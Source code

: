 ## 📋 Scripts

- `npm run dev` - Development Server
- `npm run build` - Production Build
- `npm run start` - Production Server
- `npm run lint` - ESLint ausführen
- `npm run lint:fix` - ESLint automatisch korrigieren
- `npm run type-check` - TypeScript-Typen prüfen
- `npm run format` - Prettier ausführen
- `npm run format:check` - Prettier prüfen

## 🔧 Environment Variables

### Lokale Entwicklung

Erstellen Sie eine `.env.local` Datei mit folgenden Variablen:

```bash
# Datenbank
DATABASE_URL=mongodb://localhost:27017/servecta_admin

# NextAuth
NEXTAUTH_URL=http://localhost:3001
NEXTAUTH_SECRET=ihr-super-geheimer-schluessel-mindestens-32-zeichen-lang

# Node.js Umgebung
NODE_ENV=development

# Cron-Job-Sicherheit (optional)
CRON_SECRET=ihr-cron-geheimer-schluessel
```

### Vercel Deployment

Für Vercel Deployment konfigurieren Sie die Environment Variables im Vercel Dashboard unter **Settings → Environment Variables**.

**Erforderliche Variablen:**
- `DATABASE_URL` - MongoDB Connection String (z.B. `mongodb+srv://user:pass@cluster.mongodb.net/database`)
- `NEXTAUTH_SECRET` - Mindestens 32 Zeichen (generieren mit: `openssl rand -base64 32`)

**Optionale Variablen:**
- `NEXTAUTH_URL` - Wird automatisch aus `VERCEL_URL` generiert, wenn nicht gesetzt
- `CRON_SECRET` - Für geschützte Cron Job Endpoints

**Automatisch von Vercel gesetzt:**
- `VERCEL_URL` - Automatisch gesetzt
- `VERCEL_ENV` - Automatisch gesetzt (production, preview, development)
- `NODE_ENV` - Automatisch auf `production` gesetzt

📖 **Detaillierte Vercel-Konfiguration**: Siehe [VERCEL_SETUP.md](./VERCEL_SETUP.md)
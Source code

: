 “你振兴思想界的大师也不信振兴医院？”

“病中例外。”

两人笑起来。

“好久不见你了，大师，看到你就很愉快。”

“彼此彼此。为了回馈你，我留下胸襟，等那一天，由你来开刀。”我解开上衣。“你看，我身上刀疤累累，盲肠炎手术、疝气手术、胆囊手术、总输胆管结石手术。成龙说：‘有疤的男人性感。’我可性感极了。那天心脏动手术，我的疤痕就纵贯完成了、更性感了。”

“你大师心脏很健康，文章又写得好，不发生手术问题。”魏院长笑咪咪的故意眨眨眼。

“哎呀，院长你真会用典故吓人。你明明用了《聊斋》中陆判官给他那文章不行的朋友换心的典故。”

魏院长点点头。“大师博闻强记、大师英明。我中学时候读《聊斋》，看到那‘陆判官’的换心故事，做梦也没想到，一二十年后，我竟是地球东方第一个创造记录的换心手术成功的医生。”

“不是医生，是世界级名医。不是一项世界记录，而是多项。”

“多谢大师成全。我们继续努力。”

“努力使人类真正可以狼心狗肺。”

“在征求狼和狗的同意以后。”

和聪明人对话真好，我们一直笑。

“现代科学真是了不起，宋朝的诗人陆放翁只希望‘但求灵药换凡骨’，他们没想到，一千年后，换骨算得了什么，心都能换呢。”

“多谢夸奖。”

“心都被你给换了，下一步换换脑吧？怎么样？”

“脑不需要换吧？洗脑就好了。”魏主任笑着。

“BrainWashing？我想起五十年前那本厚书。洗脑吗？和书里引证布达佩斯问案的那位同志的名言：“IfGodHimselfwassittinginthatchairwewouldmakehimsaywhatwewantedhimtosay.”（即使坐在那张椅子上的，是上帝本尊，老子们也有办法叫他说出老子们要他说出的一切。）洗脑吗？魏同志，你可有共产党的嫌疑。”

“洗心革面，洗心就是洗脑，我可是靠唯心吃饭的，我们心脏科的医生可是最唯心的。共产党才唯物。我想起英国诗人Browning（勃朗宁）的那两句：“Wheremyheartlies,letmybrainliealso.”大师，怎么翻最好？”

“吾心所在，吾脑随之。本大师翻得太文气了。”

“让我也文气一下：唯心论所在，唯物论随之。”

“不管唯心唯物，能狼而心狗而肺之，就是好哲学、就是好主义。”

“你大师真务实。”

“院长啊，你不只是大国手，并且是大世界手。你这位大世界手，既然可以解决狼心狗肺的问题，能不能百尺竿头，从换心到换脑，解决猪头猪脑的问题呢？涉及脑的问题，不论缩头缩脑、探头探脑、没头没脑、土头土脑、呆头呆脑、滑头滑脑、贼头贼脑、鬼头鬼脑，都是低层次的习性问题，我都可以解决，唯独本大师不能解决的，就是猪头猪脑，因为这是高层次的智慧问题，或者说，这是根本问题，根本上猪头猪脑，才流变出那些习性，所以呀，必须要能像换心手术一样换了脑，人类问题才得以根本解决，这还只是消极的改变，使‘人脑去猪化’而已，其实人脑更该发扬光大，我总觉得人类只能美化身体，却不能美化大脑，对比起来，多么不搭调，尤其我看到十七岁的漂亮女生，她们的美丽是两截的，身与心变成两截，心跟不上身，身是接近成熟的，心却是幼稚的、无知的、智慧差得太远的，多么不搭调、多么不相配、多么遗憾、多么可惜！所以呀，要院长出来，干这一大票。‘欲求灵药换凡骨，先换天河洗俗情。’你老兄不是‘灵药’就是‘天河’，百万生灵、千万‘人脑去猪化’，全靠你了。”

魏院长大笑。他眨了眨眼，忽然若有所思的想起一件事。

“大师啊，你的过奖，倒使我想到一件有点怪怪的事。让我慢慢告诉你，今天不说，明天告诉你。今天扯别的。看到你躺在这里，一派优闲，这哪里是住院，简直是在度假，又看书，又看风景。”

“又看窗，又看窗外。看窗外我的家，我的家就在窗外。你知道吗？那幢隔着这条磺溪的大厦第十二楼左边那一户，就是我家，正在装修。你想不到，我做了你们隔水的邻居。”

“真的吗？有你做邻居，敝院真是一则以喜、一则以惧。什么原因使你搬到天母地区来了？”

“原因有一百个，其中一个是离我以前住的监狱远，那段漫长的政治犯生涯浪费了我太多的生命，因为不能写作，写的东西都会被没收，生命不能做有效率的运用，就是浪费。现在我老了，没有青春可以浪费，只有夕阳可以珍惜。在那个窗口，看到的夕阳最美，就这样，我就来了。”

* **PROBLEM REQUIREMENTS**: Starting at the line above that contains "## 📋 Scripts", write out each line exactly until the line that contains "## 🔧 Environment Variables" has been written, and stop there.

* **ANSWER SECTION**:
: ## 📋 Scripts

- `npm run dev` - Development Server
- `npm run build` - Production Build
- `npm run start` - Production Server
- `npm run lint` - ESLint ausführen
- `npm run lint:fix` - ESLint automatisch korrigieren
- `npm run type-check` - TypeScript-Typen prüfen
- `npm run format` - Prettier ausführen
- `npm run format:check` - Prettier prüfen

## 🔧 Environment Variables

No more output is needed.